START Records shown

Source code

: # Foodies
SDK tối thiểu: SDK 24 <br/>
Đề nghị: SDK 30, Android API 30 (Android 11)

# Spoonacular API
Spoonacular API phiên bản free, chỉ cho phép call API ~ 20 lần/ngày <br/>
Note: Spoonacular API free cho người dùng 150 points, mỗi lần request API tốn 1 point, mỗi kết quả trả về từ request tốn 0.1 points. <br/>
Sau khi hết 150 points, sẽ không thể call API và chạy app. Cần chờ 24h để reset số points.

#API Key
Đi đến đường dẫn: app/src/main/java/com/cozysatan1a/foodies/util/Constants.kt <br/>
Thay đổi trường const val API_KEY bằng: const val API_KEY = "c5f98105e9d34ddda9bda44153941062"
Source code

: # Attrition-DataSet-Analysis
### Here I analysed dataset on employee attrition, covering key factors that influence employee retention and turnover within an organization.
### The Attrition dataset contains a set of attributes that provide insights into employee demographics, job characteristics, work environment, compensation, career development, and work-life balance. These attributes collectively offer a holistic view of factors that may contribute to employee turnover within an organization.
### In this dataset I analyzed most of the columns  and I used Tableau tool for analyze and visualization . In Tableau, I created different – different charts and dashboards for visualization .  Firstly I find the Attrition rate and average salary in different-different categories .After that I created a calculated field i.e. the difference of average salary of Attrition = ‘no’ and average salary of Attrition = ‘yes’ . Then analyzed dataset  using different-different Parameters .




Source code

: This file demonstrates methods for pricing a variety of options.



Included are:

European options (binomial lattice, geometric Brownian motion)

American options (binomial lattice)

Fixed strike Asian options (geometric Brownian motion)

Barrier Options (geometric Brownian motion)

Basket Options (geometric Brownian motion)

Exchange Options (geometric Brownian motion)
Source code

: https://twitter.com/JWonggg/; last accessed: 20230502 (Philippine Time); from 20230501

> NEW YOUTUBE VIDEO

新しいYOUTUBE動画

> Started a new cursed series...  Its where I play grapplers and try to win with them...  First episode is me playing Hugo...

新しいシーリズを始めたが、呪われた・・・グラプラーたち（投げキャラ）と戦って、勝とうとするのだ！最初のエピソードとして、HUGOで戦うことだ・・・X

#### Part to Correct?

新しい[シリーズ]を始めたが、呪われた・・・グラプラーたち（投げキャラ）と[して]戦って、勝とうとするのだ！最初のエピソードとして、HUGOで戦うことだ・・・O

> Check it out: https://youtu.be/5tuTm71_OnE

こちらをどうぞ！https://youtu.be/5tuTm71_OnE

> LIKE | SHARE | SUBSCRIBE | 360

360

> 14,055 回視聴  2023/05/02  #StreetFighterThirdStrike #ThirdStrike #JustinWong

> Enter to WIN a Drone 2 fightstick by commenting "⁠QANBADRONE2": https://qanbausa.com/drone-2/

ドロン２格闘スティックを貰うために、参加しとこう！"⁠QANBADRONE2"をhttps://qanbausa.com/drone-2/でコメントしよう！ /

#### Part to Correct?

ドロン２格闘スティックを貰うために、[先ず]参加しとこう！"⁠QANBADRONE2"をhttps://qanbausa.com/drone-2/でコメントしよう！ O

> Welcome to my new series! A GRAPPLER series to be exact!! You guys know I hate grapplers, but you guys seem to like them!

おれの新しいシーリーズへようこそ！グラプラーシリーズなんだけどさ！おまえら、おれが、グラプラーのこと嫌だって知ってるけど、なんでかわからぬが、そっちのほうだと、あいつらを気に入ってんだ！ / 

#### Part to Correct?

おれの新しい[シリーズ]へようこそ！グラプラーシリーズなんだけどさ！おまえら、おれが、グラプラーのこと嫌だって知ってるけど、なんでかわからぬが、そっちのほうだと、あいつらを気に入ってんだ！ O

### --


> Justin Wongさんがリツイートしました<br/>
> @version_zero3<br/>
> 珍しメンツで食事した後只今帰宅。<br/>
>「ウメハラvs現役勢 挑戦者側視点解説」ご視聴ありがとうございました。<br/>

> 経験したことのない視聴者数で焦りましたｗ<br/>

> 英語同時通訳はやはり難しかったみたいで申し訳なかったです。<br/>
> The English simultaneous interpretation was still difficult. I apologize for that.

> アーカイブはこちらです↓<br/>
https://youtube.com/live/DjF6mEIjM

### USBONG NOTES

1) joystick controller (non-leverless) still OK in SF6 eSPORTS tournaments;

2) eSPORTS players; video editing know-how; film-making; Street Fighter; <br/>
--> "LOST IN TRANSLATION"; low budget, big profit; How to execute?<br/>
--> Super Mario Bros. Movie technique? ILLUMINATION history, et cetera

END Records shown
START Records shown

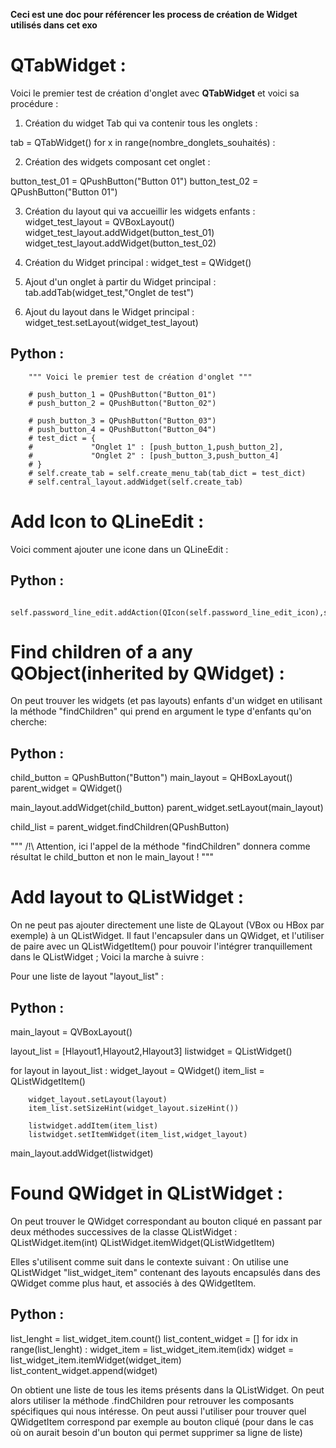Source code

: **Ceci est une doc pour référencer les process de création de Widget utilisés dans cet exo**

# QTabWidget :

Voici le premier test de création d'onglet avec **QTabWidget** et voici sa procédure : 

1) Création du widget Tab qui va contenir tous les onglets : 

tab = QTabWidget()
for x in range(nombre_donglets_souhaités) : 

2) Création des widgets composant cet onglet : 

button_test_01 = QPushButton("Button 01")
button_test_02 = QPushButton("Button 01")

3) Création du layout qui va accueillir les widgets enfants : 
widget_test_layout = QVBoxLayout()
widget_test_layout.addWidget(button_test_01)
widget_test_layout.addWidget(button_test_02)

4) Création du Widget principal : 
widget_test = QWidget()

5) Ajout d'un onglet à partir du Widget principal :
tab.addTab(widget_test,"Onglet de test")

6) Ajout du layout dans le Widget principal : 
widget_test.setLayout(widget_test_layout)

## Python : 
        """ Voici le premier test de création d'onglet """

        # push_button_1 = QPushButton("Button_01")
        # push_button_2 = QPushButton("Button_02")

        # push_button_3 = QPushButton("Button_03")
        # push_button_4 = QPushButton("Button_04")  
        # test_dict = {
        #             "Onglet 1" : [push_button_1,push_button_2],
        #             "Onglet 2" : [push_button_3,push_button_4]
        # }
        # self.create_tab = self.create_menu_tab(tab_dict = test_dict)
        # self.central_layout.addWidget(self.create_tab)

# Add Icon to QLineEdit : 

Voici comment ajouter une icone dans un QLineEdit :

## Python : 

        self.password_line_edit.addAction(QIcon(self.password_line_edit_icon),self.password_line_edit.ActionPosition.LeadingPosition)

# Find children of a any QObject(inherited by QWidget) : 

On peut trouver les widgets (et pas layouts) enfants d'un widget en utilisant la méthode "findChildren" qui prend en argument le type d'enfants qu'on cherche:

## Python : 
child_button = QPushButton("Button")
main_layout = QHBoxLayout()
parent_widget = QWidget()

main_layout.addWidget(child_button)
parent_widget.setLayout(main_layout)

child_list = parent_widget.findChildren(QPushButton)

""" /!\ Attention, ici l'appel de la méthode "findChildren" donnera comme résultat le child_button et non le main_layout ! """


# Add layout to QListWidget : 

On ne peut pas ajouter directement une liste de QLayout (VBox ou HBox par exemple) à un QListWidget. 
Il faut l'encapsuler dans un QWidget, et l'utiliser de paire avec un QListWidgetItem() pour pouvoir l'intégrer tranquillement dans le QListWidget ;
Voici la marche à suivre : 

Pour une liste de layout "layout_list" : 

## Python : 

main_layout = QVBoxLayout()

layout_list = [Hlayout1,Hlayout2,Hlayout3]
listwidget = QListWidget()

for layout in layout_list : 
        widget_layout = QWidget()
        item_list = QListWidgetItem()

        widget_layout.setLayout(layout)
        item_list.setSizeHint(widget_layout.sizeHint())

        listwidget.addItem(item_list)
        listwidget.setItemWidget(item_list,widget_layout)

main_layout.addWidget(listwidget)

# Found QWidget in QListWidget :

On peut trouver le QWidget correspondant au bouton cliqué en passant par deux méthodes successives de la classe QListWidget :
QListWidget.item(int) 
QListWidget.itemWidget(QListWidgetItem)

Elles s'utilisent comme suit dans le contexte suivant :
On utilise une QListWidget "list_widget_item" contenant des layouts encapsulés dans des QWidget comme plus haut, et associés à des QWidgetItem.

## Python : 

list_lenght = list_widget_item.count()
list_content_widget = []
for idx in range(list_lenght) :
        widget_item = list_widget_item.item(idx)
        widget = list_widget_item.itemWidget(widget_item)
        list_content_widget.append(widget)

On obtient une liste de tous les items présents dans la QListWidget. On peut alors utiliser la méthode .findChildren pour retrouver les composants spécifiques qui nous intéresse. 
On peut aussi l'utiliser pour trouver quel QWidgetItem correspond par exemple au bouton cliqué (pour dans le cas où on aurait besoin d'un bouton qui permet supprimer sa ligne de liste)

END Records shown

* Description of the task *
Write out exactly the lines above from the line with "こちらをどうぞ！https://youtu.be/5tuTm71_OnE" through the line with "Enter to WIN", both of them included, and leave out all other lines.

* Solution below *
こちらをどうぞ！https://youtu.be/5tuTm71_OnE

> LIKE | SHARE | SUBSCRIBE | 360

360

> 14,055 回視聴  2023/05/02  #StreetFighterThirdStrike #ThirdStrike #JustinWong

> Enter to WIN a Drone 2 fightstick by commenting "⁠QANBADRONE2": https://qanbausa.com/drone-2/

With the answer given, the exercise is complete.